Among the garbage swept along in the muddy water was canned fruit. At a glance it looked new, not just an empty can.
Sa Gi-hyeok paced around, watching the fruit can float away regretfully.
"I wanted fruit... What a shame."
"What, you want to go out there? You'll die trying to grab one can!"
"But it's fruit. Even if we can't get fresh fruit, canned would be nice."
Ignoring Sa Gi-hyeok and Do-hyung's bickering, I turned my gaze. Though the rain obscured it, I looked toward where mountains should be.
Not all survivors were in the city. Some had gone to the mountains, others farmed in the outskirts or countryside. But what would happen with rain like this?
'The crops will probably fail.'
Wouldn't any growing grain, fruit or vegetables all rot?
Perhaps the monsoon's indirect dangers were greater. Destroying what vehicles and infrastructure remained, ruining crops, breaking down civilization and resources.
At that thought, I pressed down my raincoat hood and turned away.
"I'm heading back. Don't think watching changes anything."
The rain continued for two more days. The water filling the roads rose and fell repeatedly, only disappearing somewhere long after the rain finally stopped.
The streets were far filthier than before. Garbage was plastered like wallpaper over the black asphalt, and cars were painted with what looked like mud.
True ruins. Not the fake ruins our marauder group had created, but chaos left by flooding.
We came out to the street to look around. Park Yang-gun kicked a car.
"We can't clean all this up."
"Let's leave it. First let's find cars that still start."
No need to clean. This was natural camouflage requiring no work. Didn't it perfectly capture the feel of an abandoned area?
Do-hyung actively went around with car keys. He held a dead phone in his other hand. ƒreewebηoveℓ.com
"Please, just start."
Unable to charge his phone during the rain, he seemed worried about not contacting his girlfriend.
Meanwhile, Sa Gi-hyeok searched through garbage scattered on the street. I approached and asked:
"What are you doing?"
"Checking if anything useful washed up."
"Like that can from before?"
"Yes."
True, I wanted fruit too. No, not just fruit - meat, eggs, milk, all fresh food.
I muttered, remembering old news:
"Would've been nice if cows or chickens washed down."
Though I didn't know how to butcher them, still. A hen could at least provide eggs without butchering.
Sa Gi-hyeok burst out laughing.
"Haha. Like a cow would float all the way to this city. You've got quite an imagination. Even if one did, it would be too rotten to eat."
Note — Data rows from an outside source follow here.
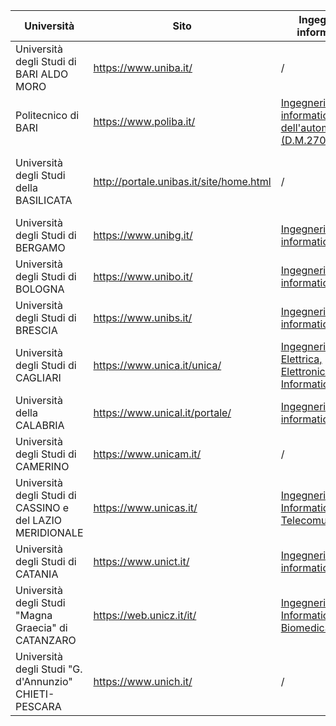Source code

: 
| Università                                 | Sito                   | Ingegneria informatica                                            | Informatica
| ------------------------------------------ | ---------------------- | ----------------------------------------------------------------- | ------------
| Università degli Studi di BARI ALDO MORO   | https://www.uniba.it/  | /                                                                 | [Informatica (D.M. 270)][uniba]  
| Politecnico di BARI                        | https://www.poliba.it/ | [Ingegneria informatica e dell'automazione (D.M.270/04)][poliba]  | /  
| Università degli Studi della BASILICATA    | http://portale.unibas.it/site/home.html  | /                                               | //TODO what the fuck is wrong with them  
| Università degli Studi di BERGAMO          | https://www.unibg.it/  | [Ingegneria informatica][unibg]                                   | /  
| Università degli Studi di BOLOGNA          | https://www.unibo.it/  | [Ingegneria informatica][unibo_inginf]                            | [Informatica][unibo_inf]
| Università degli Studi di BRESCIA          | https://www.unibs.it/  | [Ingegneria informatica][unibs]                                   | /  
| Università degli Studi di CAGLIARI         | https://www.unica.it/unica/  | [Ingegneria Elettrica, Elettronica e Informatica][unica_inginf]                                   | [Informatica][unica_inf]  
| Università della CALABRIA                  | https://www.unical.it/portale/  | [Ingegneria informatica][unical_inginf]                  | [Informatica][unical_inf]
| Università degli Studi di CAMERINO         | https://www.unicam.it/ | /                                                                 | [Informatica][unicam]          
| Università degli Studi di CASSINO e del LAZIO MERIDIONALE | https://www.unicas.it/ | [Ingegneria Informatica e delle Telecomunicazioni][unicas] | /
| Università degli Studi di CATANIA          | https://www.unict.it/  | [Ingegneria informatica][unict_inginf]                            | [Informatica][unict_inf]
| Università degli Studi "Magna Graecia" di CATANZARO | https://web.unicz.it/it/ | [Ingegneria Informatica e Biomedica][unicz]            | /               
| Università degli Studi "G. d'Annunzio" CHIETI-PESCARA | https://www.unich.it/ | /                                                       | [Economia e Informatica per l'Impresa][unich]


[uniba]: https://www.uniba.it/ricerca/dipartimenti/informatica/didattica/corsi-di-laurea/informatica-270/laurea-triennale-in-informatica-d.m.-270-1
[poliba]: https://poliba.esse3.cineca.it/Guide/PaginaCorso.do?corso_id=10002
[unibg]: https://lt-ii.unibg.it/it/il-corso
[unibo_inginf]: https://corsi.unibo.it/laurea/IngegneriaInformatica/il-corso
[unibo_inf]:https://corsi.unibo.it/laurea/informatica/il-corso
[unibs]: https://www.unibs.it/ugov/degree/4684
[unica_inginf]: http://corsi.unica.it/ingegneriaelettricaeelettronica/didattica/corsi/
[unica_inf]: http://corsi.unica.it/informatica/didattica/laurea-triennale-in-informatica/
[unical_inginf]: https://www.dimes.unical.it/content/ingegneria-informatica
[unical_inf]: https://www.mat.unical.it/informatica/FirstDegreeCourse
[unicam]: https://didattica.unicam.it/Guide/PaginaCorso.do;?corso_id=10028
[unicas]: https://www.unicas.it/ingegneria-informatica-telecomunicazioni
[unict_inginf]: http://www.dieei.unict.it/it/corsi/l-8-inf/presentazione-del-corso
[unict_inf]: http://web.dmi.unict.it/corsi/l-31/presentazione-del-corso
[unicz]: https://unicz.esse3.cineca.it/Guide/PaginaCorso.do;?corso_id=10141
[unich]: https://cleii.unich.it/
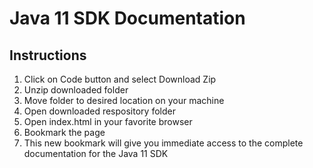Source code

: # Java 11 SDK Documentation

## Instructions
1. Click on Code button and select Download Zip
2. Unzip downloaded folder
3. Move folder to desired location on your machine
4. Open downloaded respository folder
5. Open index.html in your favorite browser
6. Bookmark the page
7. This new bookmark will give you immediate access to the complete documentation for the Java 11 SDK
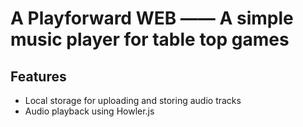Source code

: # A Playforward WEB —— A simple music player for table top games

## Features
- Local storage for uploading and storing audio tracks
- Audio playback using Howler.js

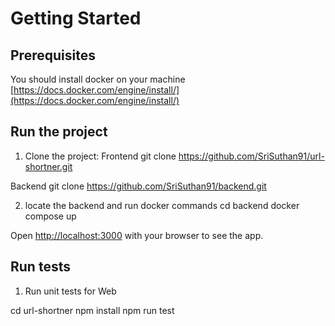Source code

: # Getting Started 

## Prerequisites

You should install docker on your machine [https://docs.docker.com/engine/install/](https://docs.docker.com/engine/install/)

## Run the project

1. Clone the project:
 Frontend 
  git clone https://github.com/SriSuthan91/url-shortner.git

 Backend
  git clone https://github.com/SriSuthan91/backend.git

2. locate the backend and run docker commands
cd backend
docker compose up

Open [http://localhost:3000](http://localhost:3000) with your browser to see the app.


## Run tests

1. Run unit tests for Web

cd url-shortner
npm install
npm run test

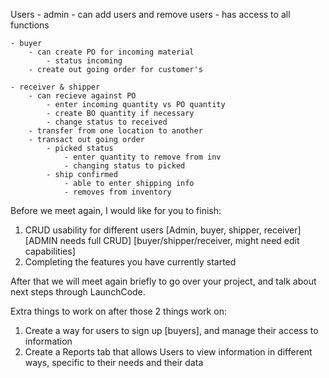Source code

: 
Users
    - admin
        - can add users and remove users
        - has access to all functions
        
    - buyer
        - can create PO for incoming material
            - status incoming
        - create out going order for customer's
        
    - receiver & shipper
        - can recieve against PO
            - enter incoming quantity vs PO quantity
            - create BO quantity if necessary
            - change status to received
        - transfer from one location to another
        - transact out going order 
            - picked status
                - enter quantity to remove from inv
                - changing status to picked
            - ship confirmed
                - able to enter shipping info
                - removes from inventory
        

Before we meet again, I would like for you to finish:
1. CRUD usability for different users [Admin, buyer, shipper, receiver] [ADMIN needs full CRUD] [buyer/shipper/receiver, might need edit capabilities]
2. Completing the features you have currently started

After that we will meet again briefly to go over your project, and talk about next steps through LaunchCode.

Extra things to work on after those 2 things work on:
1. Create a way for users to sign up [buyers], and manage their access to information
2. Create a Reports tab that allows Users to view information in different ways, specific to their needs and their data
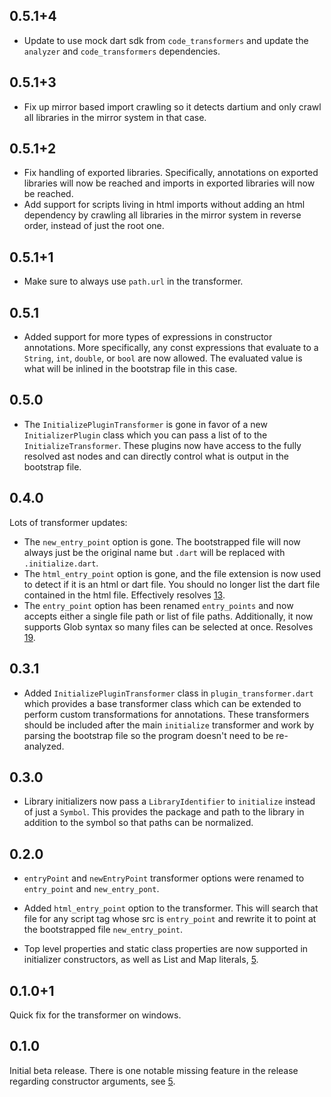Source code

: ## 0.5.1+4

* Update to use mock dart sdk from `code_transformers` and update the `analyzer`
and `code_transformers` dependencies.

## 0.5.1+3

* Fix up mirror based import crawling so it detects dartium and only crawl all
libraries in the mirror system in that case.

## 0.5.1+2

* Fix handling of exported libraries. Specifically, annotations on exported
libraries will now be reached and imports in exported libraries will now be
reached.
* Add support for scripts living in html imports without adding an html
dependency by crawling all libraries in the mirror system in reverse order,
instead of just the root one.

## 0.5.1+1

* Make sure to always use `path.url` in the transformer.

## 0.5.1

* Added support for more types of expressions in constructor annotations. More
specifically, any const expressions that evaluate to a `String`, `int`,
`double`, or `bool` are now allowed. The evaluated value is what will be inlined
in the bootstrap file in this case.


## 0.5.0

* The `InitializePluginTransformer` is gone in favor of a new
`InitializerPlugin` class which you can pass a list of to the
`InitializeTransformer`. These plugins now have access to the fully resolved ast
nodes and can directly control what is output in the bootstrap file.

## 0.4.0

Lots of transformer updates:

* The `new_entry_point` option is gone. The bootstrapped file will now always
just be the original name but `.dart` will be replaced with `.initialize.dart`.
* The `html_entry_point` option is gone, and the file extension is now used to
detect if it is an html or dart file. You should no longer list the dart file
contained in the html file. Effectively resolves
[13](https://github.com/dart-lang/initialize/issues/13).
* The `entry_point` option has been renamed `entry_points` and now accepts
either a single file path or list of file paths. Additionally, it now supports
Glob syntax so many files can be selected at once. Resolves
[19](https://github.com/dart-lang/initialize/issues/19).

## 0.3.1

* Added `InitializePluginTransformer` class in `plugin_transformer.dart` which
provides a base transformer class which can be extended to perform custom
transformations for annotations. These transformers should be included after the
main `initialize` transformer and work by parsing the bootstrap file so the
program doesn't need to be re-analyzed.

## 0.3.0

* Library initializers now pass a `LibraryIdentifier` to `initialize` instead of
just a `Symbol`. This provides the package and path to the library in addition
to the symbol so that paths can be normalized.

## 0.2.0

* `entryPoint` and `newEntryPoint` transformer options were renamed to
`entry_point` and `new_entry_pont`.

* Added `html_entry_point` option to the transformer. This will search that file
for any script tag whose src is `entry_point` and rewrite it to point at the
bootstrapped file `new_entry_point`.

* Top level properties and static class properties are now supported in
initializer constructors, as well as List and Map literals,
[5](https://github.com/dart-lang/initialize/issues/5).

## 0.1.0+1

Quick fix for the transformer on windows.

## 0.1.0

Initial beta release. There is one notable missing feature in the release
regarding constructor arguments, see
[5](https://github.com/dart-lang/initialize/issues/5).
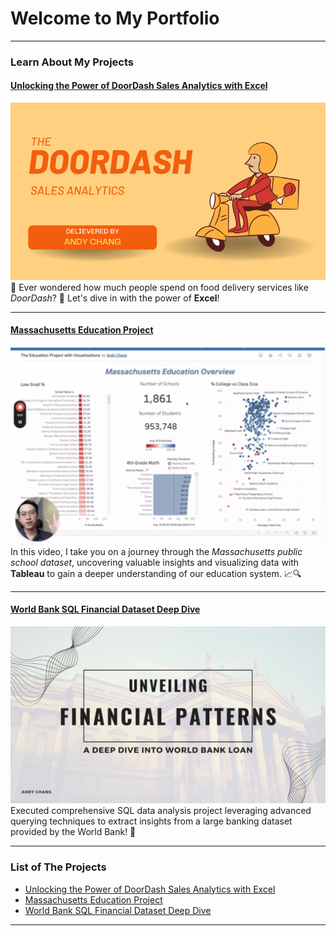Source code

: # Welcome to My Portfolio

---

### Learn About My Projects

#### [Unlocking the Power of DoorDash Sales Analytics with Excel](https://www.linkedin.com/pulse/unlocking-power-doordash-sales-analytics-excel-andy-chang/)
[<img src="images/DoorDash Project.png?raw=true"/>](https://www.linkedin.com/pulse/unlocking-power-doordash-sales-analytics-excel-andy-chang/)
🍔 Ever wondered how much people spend on food delivery services like *DoorDash*? 🤔
Let's dive in with the power of **Excel**!


---
#### [Massachusetts Education Project](https://www.loom.com/share/bb73f900c51d415e890c3817bf3a7142?sid=8fdc84fb-832d-4566-86e2-cc69ec041a38)
[<img src="images/Massachusetts Education.png?raw=true"/>](https://www.loom.com/share/bb73f900c51d415e890c3817bf3a7142?sid=8fdc84fb-832d-4566-86e2-cc69ec041a38)
In this video, I take you on a journey through the *Massachusetts public school dataset*, uncovering valuable insights and visualizing data with **Tableau** to gain a deeper understanding of our education system. 📈🔍


---
#### [World Bank SQL Financial Dataset Deep Dive](https://www.linkedin.com/pulse/unveiling-financial-patterns-deep-dive-world-bank-loan-yen-ti-chang-vhgzc/?trackingId=eRXCR8sKRHylTz5tL7S4YA%3D%3D)
[<img src="images/SQL Banking Project.png?raw=true"/>](https://www.linkedin.com/pulse/unveiling-financial-patterns-deep-dive-world-bank-loan-yen-ti-chang-vhgzc/?trackingId=eRXCR8sKRHylTz5tL7S4YA%3D%3D)
Executed comprehensive SQL data analysis project leveraging advanced querying techniques to extract insights from a large banking dataset provided by the World Bank! 🏦

---

### List of The Projects

- [Unlocking the Power of DoorDash Sales Analytics with Excel](https://www.linkedin.com/pulse/unlocking-power-doordash-sales-analytics-excel-andy-chang/)
- [Massachusetts Education Project](https://www.linkedin.com/feed/update/urn:li:activity:7126176197889191936/?updateEntityUrn=urn%3Ali%3Afs_feedUpdate%3A%28V2%2Curn%3Ali%3Aactivity%3A7126176197889191936%29)
- [World Bank SQL Financial Dataset Deep Dive](https://www.linkedin.com/pulse/unveiling-financial-patterns-deep-dive-world-bank-loan-yen-ti-chang-vhgzc/?trackingId=eRXCR8sKRHylTz5tL7S4YA%3D%3D)

---




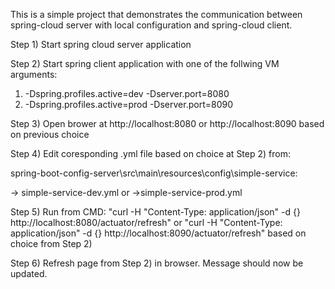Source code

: This is a simple project that demonstrates the communication between spring-cloud server 
with local configuration and spring-cloud client. 

Step 1) Start spring cloud server application

Step 2) Start spring client application with one of the follwing VM arguments:

1) -Dspring.profiles.active=dev -Dserver.port=8080
2) -Dspring.profiles.active=prod -Dserver.port=8090

Step 3) Open brower at http://localhost:8080 or  http://localhost:8090 based on previous choice

Step 4) Edit coresponding .yml file based on choice at Step 2) from:

 spring-boot-config-server\src\main\resources\config\simple-service:

 -> simple-service-dev.yml
 or
 ->simple-service-prod.yml

Step 5) Run from CMD: 
"curl -H "Content-Type: application/json" -d {} http://localhost:8080/actuator/refresh"
or
"curl -H "Content-Type: application/json" -d {} http://localhost:8090/actuator/refresh"
based on choice from Step 2)

Step 6) Refresh page from Step 2) in browser.
Message should now be updated.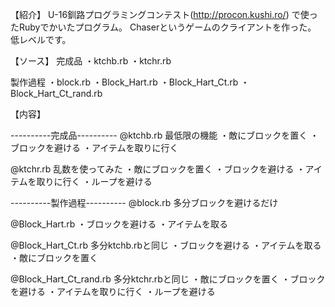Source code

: 【紹介】
U-16釧路プログラミングコンテスト(http://procon.kushi.ro/)
で使ったRubyでかいたプログラム。
Chaserというゲームのクライアントを作った。
低レベルです。

【ソース】
完成品
・ktchb.rb
・ktchr.rb

製作過程
・block.rb
・Block_Hart.rb
・Block_Hart_Ct.rb
・Block_Hart_Ct_rand.rb

【内容】

----------完成品----------
@ktchb.rb
最低限の機能
・敵にブロックを置く
・ブロックを避ける
・アイテムを取りに行く

@ktchr.rb
乱数を使ってみた
・敵にブロックを置く
・ブロックを避ける
・アイテムを取りに行く
・ループを避ける

----------製作過程----------
@block.rb
多分ブロックを避けるだけ

@Block_Hart.rb
・ブロックを避ける
・アイテムを取る

@Block_Hart_Ct.rb
多分ktchb.rbと同じ
・ブロックを避ける
・アイテムを取る
・敵にブロックを置く

@Block_Hart_Ct_rand.rb
多分ktchr.rbと同じ
・敵にブロックを置く
・ブロックを避ける
・アイテムを取りに行く
・ループを避ける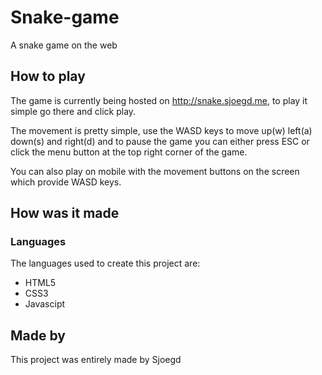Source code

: # Snake-game
A snake game on the web

## How to play 
 The game is currently being hosted on http://snake.sjoegd.me,
 to play it simple go there and click play.
 
 The movement is pretty simple, use the WASD keys to move up(w) left(a) down(s) and right(d)
 and to pause the game you can either press ESC or click the menu button at the top right corner of the game.
 
 You can also play on mobile with the movement buttons on the screen which provide WASD keys.
 
## How was it made
### Languages
The languages used to create this project are:
- HTML5
- CSS3
- Javascipt

## Made by
This project was entirely made by Sjoegd

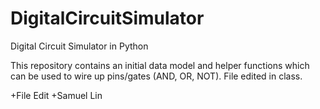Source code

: DigitalCircuitSimulator
=======================

Digital Circuit Simulator in Python

This repository contains an initial data model and helper functions which can be used to wire up pins/gates (AND, OR, NOT).
File edited in class.

+File Edit
+Samuel Lin
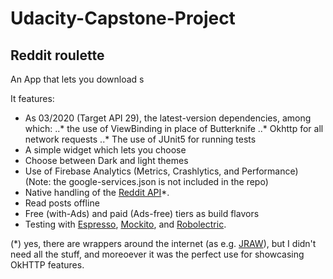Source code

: # Udacity-Capstone-Project

## Reddit roulette

An App that lets you download s


It features:

 * As 03/2020 (Target API 29), the latest-version dependencies, among which:
 ..* the use of ViewBinding in place of Butterknife
 ..* Okhttp for all network requests
 ..* The use of JUnit5 for running tests
 * A simple widget which lets you choose
 * Choose between Dark and light themes
 * Use of Firebase Analytics (Metrics, Crashlytics, and Performance) (Note: the google-services.json is not included in the repo)
 * Native handling of the [Reddit API](https://www.reddit.com/dev/api/)*.
 * Read posts offline
 * Free (with-Ads) and paid (Ads-free) tiers as build flavors 
 * Testing with [Espresso](https://developer.android.com/training/testing/espresso), [Mockito](https://site.mockito.org/), and [Robolectric](http://robolectric.org/).

(*) yes, there are wrappers around the internet (as e.g. [JRAW](https://github.com/mattbdean/JRAW)), but I didn't need all the stuff, 
and moreoever it was the perfect use for showcasing OkHTTP features.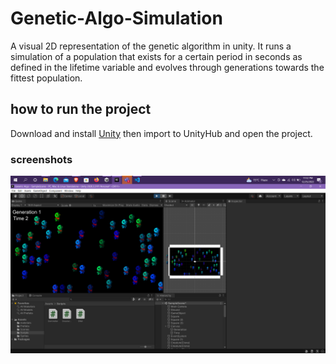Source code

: 
# Genetic-Algo-Simulation

A visual 2D representation of the genetic algorithm in unity. It runs a simulation of a population that exists for a certain period in seconds as defined in the lifetime variable and evolves through generations towards the fittest population.

## how to run the project

Download and install [Unity](https://unity.com/download) then import to UnityHub and open the project.

### screenshots

![generation 1](/ss/ss0.png)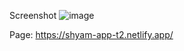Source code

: Screenshot
![image](https://github.com/user-attachments/assets/d035e00d-e1b6-4acf-bfcb-c7bf19f8b7c9)


Page: https://shyam-app-t2.netlify.app/
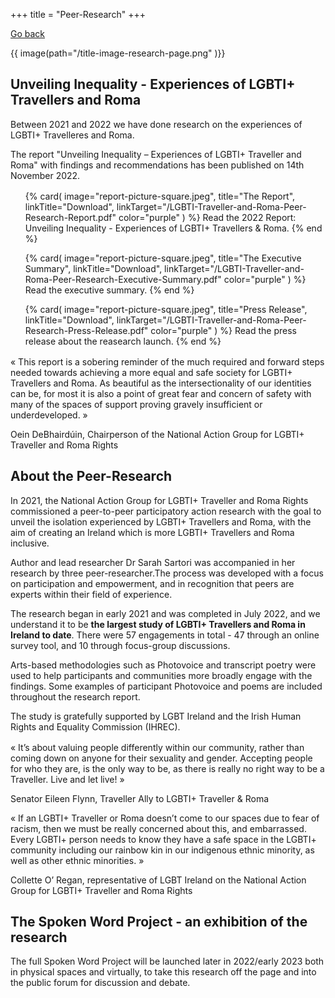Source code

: +++
title = "Peer-Research"
+++

[Go back](/get-support)

{{ image(path="/title-image-research-page.png" )}}

## Unveiling Inequality - Experiences of LGBTI+ Travellers and Roma

Between 2021 and 2022 we have done research on the experiences of LGBTI+ Travelleres and Roma. 

The report "Unveiling Inequality – Experiences of LGBTI+ Traveller and Roma" with findings and recommendations has been published on 14th November 2022.

<div class="narrow-side-column" style="margin-bottom: 1rem;"> </div>

<ul class="card-list">
{% card(
	image="report-picture-square.jpeg",
	title="The Report",
	linkTitle="Download",
	linkTarget="/LGBTI-Traveller-and-Roma-Peer-Research-Report.pdf"
	color="purple"
) %}
Read the 2022 Report: Unveiling Inequality - Experiences of LGBTI+ Travellers & Roma.
{% end %}

{% card(
	image="report-picture-square.jpeg",
	title="The Executive Summary",
	linkTitle="Download",
	linkTarget="/LGBTI-Traveller-and-Roma-Peer-Research-Executive-Summary.pdf"
	color="purple"
) %}
Read the executive summary.
{% end %}

{% card(
	image="report-picture-square.jpeg",
	title="Press Release",
	linkTitle="Download",
	linkTarget="/LGBTI-Traveller-and-Roma-Peer-Research-Press-Release.pdf"
	color="purple"
) %}
Read the press release about the reasearch launch.
{% end %}
</ul>

<div class="narrow-side-column" style="margin-bottom: 1rem;"> </div>

<div class="color-box color-box--blue">

<p class="quote">
« This report is a sobering reminder of the much required and forward steps needed towards achieving a more equal and safe society for LGBTI+ Travellers and Roma. As beautiful as the intersectionality of our identities can be, for most it is also a point of great fear and concern of safety with many of the spaces of support proving gravely insufficient or underdeveloped. »
</p>
<p class="quote-author">Oein DeBhairdúin, Chairperson of the National Action Group for LGBTI+ Traveller and Roma Rights</p>

</div>

## About the Peer-Research

In 2021, the National Action Group for LGBTI+ Traveller and Roma Rights commissioned a peer-to-peer participatory action
research with the goal to unveil the isolation experienced by LGBTI+ Travellers and Roma, with the aim of creating an Ireland which is more LGBTI+ Travellers and Roma inclusive.

Author and lead researcher Dr Sarah  Sartori was accompanied in her research by three peer-researcher.The process was developed with a focus on participation and empowerment, and in recognition that peers are experts within their field of experience.

The research began in early 2021 and was completed in July 2022, and we understand it to be **the largest study of LGBTI+ Travellers and Roma in Ireland to date**. There were 57 engagements in total - 47 through an online survey tool, and 10 through focus-group discussions. 

Arts-based methodologies such as Photovoice and transcript poetry were used to help participants and communities more broadly engage with the findings. Some examples of participant Photovoice and poems are included throughout the research report. 

The study is gratefully supported by LGBT Ireland and the Irish Human Rights and Equality Commission (IHREC).

<div class="narrow-side-column" style="margin-bottom: 1rem;"> </div>

<div class="color-box color-box--green">

<p class="quote">
« It’s about valuing people differently within our community, rather than coming down on anyone for their sexuality and gender. Accepting people for who they are, is the only way to be, as there is really no right way to be a Traveller. Live and let live! »
</p>
<p class="quote-author">Senator Eileen Flynn, Traveller Ally to LGBTI+ Traveller & Roma</p>

<p class="quote">
« If an LGBTI+ Traveller or Roma doesn’t come to our spaces due to fear of racism, then we must be really concerned about this, and embarrassed. Every LGBTI+ person needs to know they have a safe space in the LGBTI+ community including our rainbow kin in our indigenous ethnic minority, as well as other ethnic minorities. »
</p>
<p class="quote-author">Collette O’ Regan, representative of LGBT Ireland on the National Action Group for LGBTI+ Traveller and Roma Rights</p>

</div>

## The Spoken Word Project - an exhibition of the research

The full Spoken Word Project will be launched later in 2022/early 2023 both in physical spaces and virtually, to take this research off the page and into the public forum for discussion and debate.

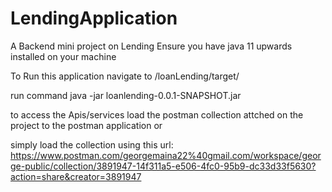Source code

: # LendingApplication
A Backend mini project on Lending
Ensure you have java 11 upwards installed on your machine

To Run this application navigate to /loanLending/target/

run command java -jar loanlending-0.0.1-SNAPSHOT.jar

to access the Apis/services
load the postman collection attched on the project to the postman application or

simply load the collection using this url: https://www.postman.com/georgemaina22%40gmail.com/workspace/george-public/collection/3891947-14f311a5-e506-4fc0-95b9-dc33d33f5630?action=share&creator=3891947


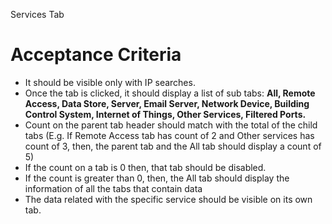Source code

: Services Tab

Acceptance Criteria
===================

* It should be visible only with IP searches.
* Once the tab is clicked, it should display a list of sub tabs: **All, Remote Access, Data Store, Server, Email Server, Network Device, Building Control System, Internet of Things, Other Services, Filtered Ports.**
* Count on the parent tab header should match with the total of the child tabs (E.g. If Remote Access tab has count of 2 and Other services has count of 3, then, the parent tab and the All tab should display a count of 5)
* If the count on a tab is 0 then, that tab should be disabled.
* If the count is greater than 0, then, the All tab should display the information of all the tabs that contain data 
* The data related with the specific service should be visible on its own tab.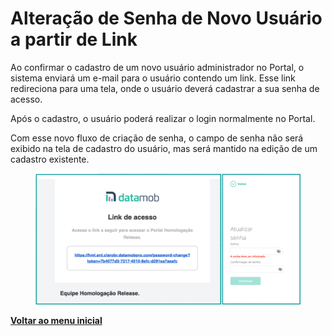 # Alteração de Senha de Novo Usuário a partir de Link

Ao confirmar o cadastro de um novo usuário administrador no Portal, o sistema enviará um e-mail para o usuário contendo um link. Esse link redireciona para uma tela, onde o usuário deverá cadastrar a sua senha de acesso.&#x20;

Após o cadastro, o usuário poderá realizar o login normalmente no Portal.

Com esse novo fluxo de criação de senha, o campo de senha não será exibido na tela de cadastro do usuário, mas será mantido na edição de um cadastro existente.

<figure><img src="../../../.gitbook/assets/image (239).png" alt=""><figcaption></figcaption></figure>

[**Voltar ao menu inicial** ](./)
What was this? Was he picking a fight? I blinked then sighed. It wasn't new for Sa Gi-hyeok to speak unpleasantly. Had to let it go, nothing else to do.
I swung my hammer while looking around.
"I'll watch for zombies or people."
The rain had stopped. Time for people trapped indoors during the monsoon to crawl out. The monsoon had been dangerous, and they'd move more actively to replenish food eaten while holed up.
Same for zombies. Whether they'd stockpiled food or starved during the rain, they'd come out seeking food.
I left my busy companions in the street and went up to the roof.
I could partly see the ruined downtown. The whole city had probably been swept by the monsoon. Areas without power would have increased, resources would be more depleted.
A world muddied by floodwater. The gray concrete city took on more natural colors, and civilization crumbled further.
"People must have gotten closer to nature too."
I thought of the people and zombies I'd seen. Months had passed since the zombie outbreak began. People who had lived in civilization had become primitive humans competing for survival.
I couldn't fall behind either. Had to think and act more like a marauder.